I bought a box car with a Airwire Decoder and a phoenix Sound system used. 


Where can I down load a instruction manual?

There appears to be a Program switch and a jack to connect to a computer I think 

I need instructions on how it is wired and how to program it. 

I have a couple of issues I will reveal in a later post. 

Right now I want to check wireing. 

JJ


----------



## Gary Armitstead (Jan 2, 2008)

Posted By John J on 17 May 2013 07:35 PM 
I bought a box car with a Airwire Decoder and a phoenix Sound system used. 


Where can I down load a instruction manual?

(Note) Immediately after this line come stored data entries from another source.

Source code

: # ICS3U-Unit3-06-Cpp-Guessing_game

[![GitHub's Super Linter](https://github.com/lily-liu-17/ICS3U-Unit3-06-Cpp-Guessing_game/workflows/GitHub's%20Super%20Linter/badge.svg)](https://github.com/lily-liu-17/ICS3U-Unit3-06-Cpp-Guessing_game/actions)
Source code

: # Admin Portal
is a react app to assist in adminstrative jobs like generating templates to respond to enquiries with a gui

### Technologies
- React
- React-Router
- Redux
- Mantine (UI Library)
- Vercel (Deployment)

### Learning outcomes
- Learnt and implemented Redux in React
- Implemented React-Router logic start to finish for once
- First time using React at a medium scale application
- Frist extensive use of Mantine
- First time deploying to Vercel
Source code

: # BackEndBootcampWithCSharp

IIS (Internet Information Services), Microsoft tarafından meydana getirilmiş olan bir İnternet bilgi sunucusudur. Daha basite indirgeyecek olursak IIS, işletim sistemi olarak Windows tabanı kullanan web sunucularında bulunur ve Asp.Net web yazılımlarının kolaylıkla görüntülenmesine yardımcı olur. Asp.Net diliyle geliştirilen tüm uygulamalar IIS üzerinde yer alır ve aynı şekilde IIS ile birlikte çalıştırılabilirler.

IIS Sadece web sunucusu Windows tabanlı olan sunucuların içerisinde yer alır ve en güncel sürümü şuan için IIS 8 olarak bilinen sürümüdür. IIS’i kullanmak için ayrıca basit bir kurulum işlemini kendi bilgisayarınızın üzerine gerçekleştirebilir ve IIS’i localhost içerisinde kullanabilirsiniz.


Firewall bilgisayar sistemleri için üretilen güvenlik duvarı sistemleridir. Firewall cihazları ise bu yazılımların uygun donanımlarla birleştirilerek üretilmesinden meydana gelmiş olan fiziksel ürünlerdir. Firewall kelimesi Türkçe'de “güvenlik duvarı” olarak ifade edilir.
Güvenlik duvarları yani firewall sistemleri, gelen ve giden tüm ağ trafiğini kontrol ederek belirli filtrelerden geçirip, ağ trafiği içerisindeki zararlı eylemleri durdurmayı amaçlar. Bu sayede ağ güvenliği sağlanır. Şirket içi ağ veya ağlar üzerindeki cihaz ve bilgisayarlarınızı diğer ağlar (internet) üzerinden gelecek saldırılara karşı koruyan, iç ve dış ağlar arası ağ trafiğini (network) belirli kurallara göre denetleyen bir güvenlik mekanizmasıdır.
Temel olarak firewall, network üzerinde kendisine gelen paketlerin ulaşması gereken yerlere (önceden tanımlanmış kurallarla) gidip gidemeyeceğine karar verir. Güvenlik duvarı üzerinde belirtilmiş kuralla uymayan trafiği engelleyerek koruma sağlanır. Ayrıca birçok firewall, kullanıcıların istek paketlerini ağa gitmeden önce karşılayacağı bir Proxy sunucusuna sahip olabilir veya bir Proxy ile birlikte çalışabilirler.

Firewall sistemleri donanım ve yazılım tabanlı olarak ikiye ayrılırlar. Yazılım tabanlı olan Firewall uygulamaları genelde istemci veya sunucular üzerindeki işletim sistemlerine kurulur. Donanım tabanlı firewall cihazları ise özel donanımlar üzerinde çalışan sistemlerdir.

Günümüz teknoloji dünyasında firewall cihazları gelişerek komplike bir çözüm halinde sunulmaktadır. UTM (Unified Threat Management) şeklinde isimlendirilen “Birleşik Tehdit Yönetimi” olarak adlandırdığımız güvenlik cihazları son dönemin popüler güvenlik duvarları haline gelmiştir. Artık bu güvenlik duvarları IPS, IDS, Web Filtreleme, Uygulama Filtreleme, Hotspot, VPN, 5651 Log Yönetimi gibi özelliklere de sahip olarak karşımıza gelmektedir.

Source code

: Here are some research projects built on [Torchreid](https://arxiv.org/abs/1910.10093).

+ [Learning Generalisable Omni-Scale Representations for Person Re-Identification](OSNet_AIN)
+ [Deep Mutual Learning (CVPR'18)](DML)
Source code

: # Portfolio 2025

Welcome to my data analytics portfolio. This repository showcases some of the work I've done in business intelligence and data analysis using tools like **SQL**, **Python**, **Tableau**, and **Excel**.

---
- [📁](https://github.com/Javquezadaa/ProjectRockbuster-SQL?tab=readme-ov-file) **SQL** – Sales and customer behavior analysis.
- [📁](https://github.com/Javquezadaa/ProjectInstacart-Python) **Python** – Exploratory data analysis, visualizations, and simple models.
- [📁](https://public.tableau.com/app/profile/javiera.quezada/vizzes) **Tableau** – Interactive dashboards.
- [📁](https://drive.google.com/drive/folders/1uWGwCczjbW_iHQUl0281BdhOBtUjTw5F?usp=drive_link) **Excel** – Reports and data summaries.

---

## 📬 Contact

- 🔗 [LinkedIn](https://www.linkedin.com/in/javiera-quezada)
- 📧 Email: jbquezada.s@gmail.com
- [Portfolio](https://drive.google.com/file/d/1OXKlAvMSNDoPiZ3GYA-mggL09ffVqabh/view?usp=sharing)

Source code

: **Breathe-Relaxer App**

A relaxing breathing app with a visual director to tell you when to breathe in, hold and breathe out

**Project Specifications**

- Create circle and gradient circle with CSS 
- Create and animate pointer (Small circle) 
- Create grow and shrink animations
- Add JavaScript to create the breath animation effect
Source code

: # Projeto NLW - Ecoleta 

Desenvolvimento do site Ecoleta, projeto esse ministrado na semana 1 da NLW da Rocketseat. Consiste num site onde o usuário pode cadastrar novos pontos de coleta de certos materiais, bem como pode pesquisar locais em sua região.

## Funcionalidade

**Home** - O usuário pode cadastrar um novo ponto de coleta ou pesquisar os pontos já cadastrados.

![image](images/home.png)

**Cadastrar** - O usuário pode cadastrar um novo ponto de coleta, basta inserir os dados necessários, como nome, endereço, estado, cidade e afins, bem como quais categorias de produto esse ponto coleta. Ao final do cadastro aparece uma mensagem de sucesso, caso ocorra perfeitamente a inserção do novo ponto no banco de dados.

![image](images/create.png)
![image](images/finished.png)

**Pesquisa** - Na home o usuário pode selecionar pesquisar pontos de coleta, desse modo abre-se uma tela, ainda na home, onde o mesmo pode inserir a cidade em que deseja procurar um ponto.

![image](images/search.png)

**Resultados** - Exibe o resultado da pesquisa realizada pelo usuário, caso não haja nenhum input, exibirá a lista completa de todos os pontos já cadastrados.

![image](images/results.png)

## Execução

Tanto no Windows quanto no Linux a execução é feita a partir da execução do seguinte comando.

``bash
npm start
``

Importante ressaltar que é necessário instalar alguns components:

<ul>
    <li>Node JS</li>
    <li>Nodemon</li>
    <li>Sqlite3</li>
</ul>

There appears to be a Program switch and a jack to connect to a computer I think 

I need instructions on how it is wired and how to program it. 

I have a couple of issues I will reveal in a later post. 

Right now I want to check wireing. 

JJ 
JJ,

Here is a link to Phoenix website:http: http://www.phoenixsound.com/support/support.html

The manuals are here. 

Airwire website: http://www.cvpusa.com/airwire_doc_center.php


You will need a "special" cable to program the sound. Part of the Phoenix Interface System. The software you can download from Phoenix site.


----------



## Treeman (Jan 6, 2008)

John, I can send you a copy of a manual, do you know what model it is. If you connect with the Phoenix interface it will tell you the model of the board.


----------



## John J (Dec 29, 2007)

THANKS Gary


JJ


----------



## John J (Dec 29, 2007)

Posted By Treeman on 17 May 2013 09:16 PM 
John, I can send you a copy of a manual, do you know what model it is. If you connect with the Phoenix interface it will tell you the model of the board. 
I do not have the Interface cable 


JJ


----------



## Paul Burch (Jan 2, 2008)

JJ, 
You are going to need the interface cable. They are $90.00 from Phoenix. Seems like a lot but it is worth it.


----------